When a University of Southern California and Indiana University study suggested 15% of Twitter accounts — some 48 million — are bots rather than people, the conversation about understanding identity in social media marketing naturally came up.

The problem with a vague concept of identity in marketing, of course, is not just the inability to “know” a customer, but basic problems in knowing the traffic.

After all, it’s proved very difficult for social media platforms to establish trust for their own analytics. Facebook was found to have vastly overestimated average viewing time for video ads on its platform for two years, and YouTube is scheduled to undergo an ad metric auditing, in the middle of an ad placement controversy.

These pervasive identity issues, according to Brian Baumgart, CEO at Conversion Logic, can be attributed to not only bots, as in the case with Twitter, but cookie pools.

“Cookie pools inherently have a varied shelf-life ranging from very short to somewhat longer, and as a result there is a potentially large gap both between vendors and the volume/quality of the audience attributes they offer,” says Baumgart.

Of course, attribution is certainly one of the best approaches for accurately ascribing credit to a platform’s analytics, but fraud has and will affect all platforms and publishers to some extent. So, how can a brand or marketer avoid driving time and money into fraudulent traffic?

Well, the most obvious way is to use fraud vendors to identify and prevent fraud. And while this tactic can prove effective, Baumgart explains brands and marketers are also using other methods, such as experiential learning or an attribution vendor.

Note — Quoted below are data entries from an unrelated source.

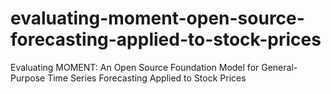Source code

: # evaluating-moment-open-source-forecasting-applied-to-stock-prices
Evaluating MOMENT: An Open Source Foundation Model for General- Purpose Time Series Forecasting Applied to Stock Prices
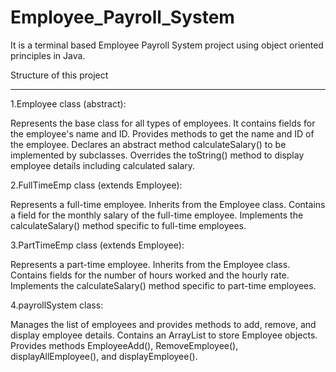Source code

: # Employee_Payroll_System
It is a terminal based Employee Payroll System project using object oriented principles in Java.



Structure of this project
____________________________
1.Employee class (abstract):

Represents the base class for all types of employees.
It contains fields for the employee's name and ID.
Provides methods to get the name and ID of the employee.
Declares an abstract method calculateSalary() to be implemented by subclasses.
Overrides the toString() method to display employee details including calculated salary.

2.FullTimeEmp class (extends Employee):

Represents a full-time employee.
Inherits from the Employee class.
Contains a field for the monthly salary of the full-time employee.
Implements the calculateSalary() method specific to full-time employees.

3.PartTimeEmp class (extends Employee):

Represents a part-time employee.
Inherits from the Employee class.
Contains fields for the number of hours worked and the hourly rate.
Implements the calculateSalary() method specific to part-time employees.

4.payrollSystem class:

Manages the list of employees and provides methods to add, remove, and display employee details.
Contains an ArrayList to store Employee objects.
Provides methods EmployeeAdd(), RemoveEmployee(), displayAllEmployee(), and displayEmployee().
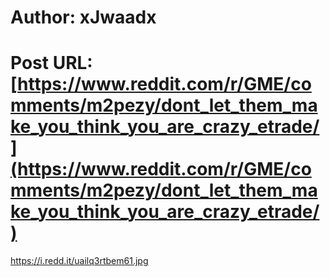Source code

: # Author: xJwaadx
# Post URL: [https://www.reddit.com/r/GME/comments/m2pezy/dont_let_them_make_you_think_you_are_crazy_etrade/](https://www.reddit.com/r/GME/comments/m2pezy/dont_let_them_make_you_think_you_are_crazy_etrade/)


https://i.redd.it/uailq3rtbem61.jpg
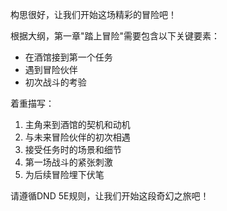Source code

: 构思很好，让我们开始这场精彩的冒险吧！

根据大纲，第一章"踏上冒险"需要包含以下关键要素：
- 在酒馆接到第一个任务
- 遇到冒险伙伴
- 初次战斗的考验

着重描写：
1. 主角来到酒馆的契机和动机
2. 与未来冒险伙伴的初次相遇
3. 接受任务时的场景和细节
4. 第一场战斗的紧张刺激
5. 为后续冒险埋下伏笔

请遵循DND 5E规则，让我们开始这段奇幻之旅吧！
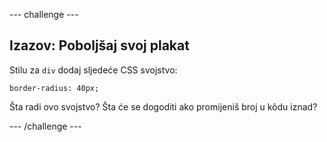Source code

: \--- challenge \---

## Izazov: Poboljšaj svoj plakat

Stilu za `div` dodaj sljedeće CSS svojstvo:

    border-radius: 40px;
    

Šta radi ovo svojstvo? Šta će se dogoditi ako promijeniš broj u kôdu iznad?

\--- /challenge \---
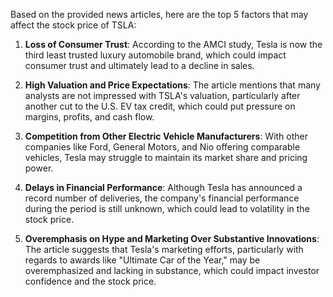 Based on the provided news articles, here are the top 5 factors that may affect the stock price of TSLA:

1. **Loss of Consumer Trust**: According to the AMCI study, Tesla is now the third least trusted luxury automobile brand, which could impact consumer trust and ultimately lead to a decline in sales.

2. **High Valuation and Price Expectations**: The article mentions that many analysts are not impressed with TSLA's valuation, particularly after another cut to the U.S. EV tax credit, which could put pressure on margins, profits, and cash flow.

3. **Competition from Other Electric Vehicle Manufacturers**: With other companies like Ford, General Motors, and Nio offering comparable vehicles, Tesla may struggle to maintain its market share and pricing power.

4. **Delays in Financial Performance**: Although Tesla has announced a record number of deliveries, the company's financial performance during the period is still unknown, which could lead to volatility in the stock price.

5. **Overemphasis on Hype and Marketing Over Substantive Innovations**: The article suggests that Tesla's marketing efforts, particularly with regards to awards like "Ultimate Car of the Year," may be overemphasized and lacking in substance, which could impact investor confidence and the stock price.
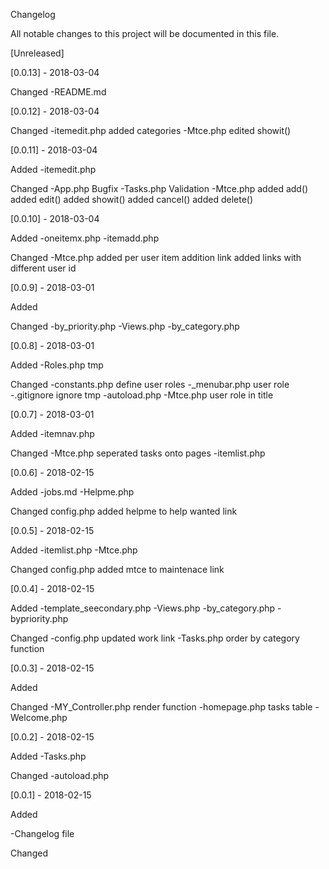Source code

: Changelog

All notable changes to this project will be documented in this file.

[Unreleased]

[0.0.13] - 2018-03-04

Changed
-README.md


[0.0.12] - 2018-03-04

Changed
-itemedit.php
  added categories
-Mtce.php
  edited showit()

[0.0.11] - 2018-03-04

Added
-itemedit.php

Changed
-App.php
  Bugfix
-Tasks.php
  Validation
-Mtce.php
  added add()
  added edit()
  added showit()
  added cancel()
  added delete()


[0.0.10] - 2018-03-04

Added
-oneitemx.php
-itemadd.php

Changed
-Mtce.php
  added per user item addition link
  added links with different user id

[0.0.9] - 2018-03-01

Added

Changed
-by_priority.php
-Views.php
-by_category.php

[0.0.8] - 2018-03-01

Added
-Roles.php
tmp

Changed
-constants.php
    define user roles
-_menubar.php
    user role
-.gitignore
    ignore tmp
-autoload.php
-Mtce.php
    user role in title

[0.0.7] - 2018-03-01

Added
-itemnav.php

Changed
-Mtce.php
    seperated tasks onto pages
-itemlist.php


[0.0.6] - 2018-02-15

Added
-jobs.md
-Helpme.php

Changed
config.php
  added helpme to help wanted link


[0.0.5] - 2018-02-15

Added
-itemlist.php
-Mtce.php

Changed
config.php
  added mtce to maintenace link


[0.0.4] - 2018-02-15

Added
-template_seecondary.php
-Views.php
-by_category.php
-bypriority.php

Changed
-config.php
    updated work link
-Tasks.php
    order by category function
    

[0.0.3] - 2018-02-15

Added

Changed
-MY_Controller.php
    render function
-homepage.php
    tasks table
-Welcome.php

[0.0.2] - 2018-02-15

Added
-Tasks.php

Changed
-autoload.php

[0.0.1] - 2018-02-15

Added

-Changelog file

Changed
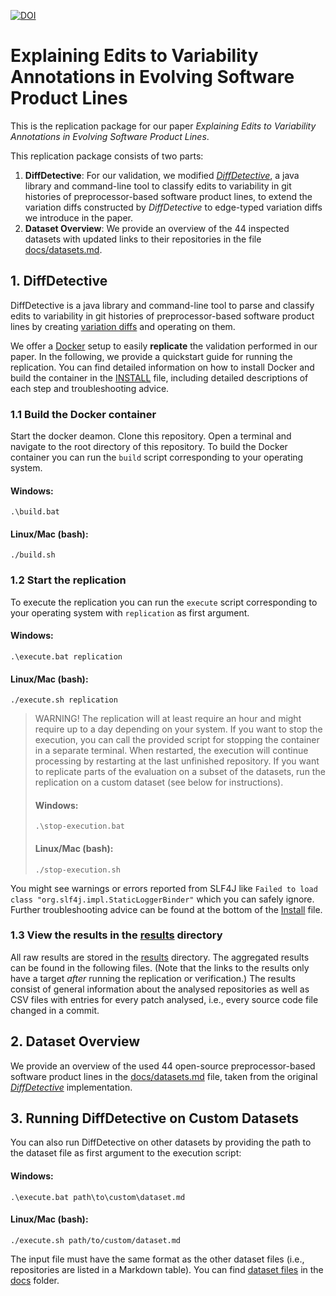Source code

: [![DOI](https://zenodo.org/badge/DOI/10.5281/zenodo.10276785.svg)](https://doi.org/10.5281/zenodo.10276785)

# Explaining Edits to Variability Annotations in Evolving Software Product Lines

This is the replication package for our paper _Explaining Edits to Variability Annotations in Evolving Software Product Lines_.

This replication package consists of two parts:

1. **DiffDetective**: For our validation, we modified [_DiffDetective_](https://github.com/VariantSync/DiffDetective), a java library and command-line tool to classify edits to variability in git histories of preprocessor-based software product lines, to extend the variation diffs constructed by _DiffDetective_ to edge-typed variation diffs we introduce in the paper.
2. **Dataset Overview**: We provide an overview of the 44 inspected datasets with updated links to their repositories in the file [docs/datasets.md][dataset].

## 1. DiffDetective
DiffDetective is a java library and command-line tool to parse and classify edits to variability in git histories of preprocessor-based software product lines by creating [variation diffs](src/main/java/org/variantsync/diffdetective/diff/difftree/DiffTree.java) and operating on them.

We offer a [Docker](https://www.docker.com/) setup to easily __replicate__ the validation performed in our paper. 
In the following, we provide a quickstart guide for running the replication.
You can find detailed information on how to install Docker and build the container in the [INSTALL](INSTALL.md) file, including detailed descriptions of each step and troubleshooting advice.

### 1.1 Build the Docker container
Start the docker deamon.
Clone this repository.
Open a terminal and navigate to the root directory of this repository.
To build the Docker container you can run the `build` script corresponding to your operating system.
#### Windows: 
`.\build.bat`
#### Linux/Mac (bash): 
`./build.sh`

### 1.2 Start the replication
To execute the replication you can run the `execute` script corresponding to your operating system with `replication` as first argument.

#### Windows:
`.\execute.bat replication`
#### Linux/Mac (bash):
`./execute.sh replication`

> WARNING!
> The replication will at least require an hour and might require up to a day depending on your system.
> If you want to stop the execution, you can call the provided script for stopping the container in a separate terminal.
> When restarted, the execution will continue processing by restarting at the last unfinished repository.
> If you want to replicate parts of the evaluation on a subset of the datasets, run the replication on a custom dataset (see below for instructions).
> #### Windows:
> `.\stop-execution.bat`
> #### Linux/Mac (bash):
> `./stop-execution.sh`

You might see warnings or errors reported from SLF4J like `Failed to load class "org.slf4j.impl.StaticLoggerBinder"` which you can safely ignore.
Further troubleshooting advice can be found at the bottom of the [Install](INSTALL.md) file.

### 1.3 View the results in the [results][resultsdir] directory
All raw results are stored in the [results][resultsdir] directory.
The aggregated results can be found in the following files.
(Note that the links to the results only have a target _after_ running the replication or verification.)
The results consist of general information about the analysed repositories as well as CSV files with entries for every patch analysed, i.e., every source code file changed in a commit.



## 2. Dataset Overview
We provide an overview of the used 44 open-source preprocessor-based software product lines in the [docs/datasets.md][dataset] file, taken from the original [_DiffDetective_](https://github.com/VariantSync/DiffDetective) implementation.


## 3. Running DiffDetective on Custom Datasets
You can also run DiffDetective on other datasets by providing the path to the dataset file as first argument to the execution script:

#### Windows:
`.\execute.bat path\to\custom\dataset.md`
#### Linux/Mac (bash):
`./execute.sh path/to/custom/dataset.md`

The input file must have the same format as the other dataset files (i.e., repositories are listed in a Markdown table). You can find [dataset files](docs/datasets.md) in the [docs](docs) folder.

[dataset]: docs/datasets.md


[resultsdir]: results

An example of experiential learning, or testing of personalization experiences, is holistic user graphing; which matches two entities in a data set and determines if they refer to the same real-world object.

“One may provide details on social networks, for instance, while another focuses on particular devices,” says Baumgart. “This ecosystem further by-passes traditional, one-platform attribution by relying on the most relevant data from the most trustworthy sources.”

Marketers and brands have also made the decision to make vendor’s data available to their attribution vendor, in order to ensure that “measurements of data are valid.”

Surely these tactics will not eliminate fraud. However, if brands and marketers are not paying attention to identity, they can’t  establish “a unified view of the customer” or traffic.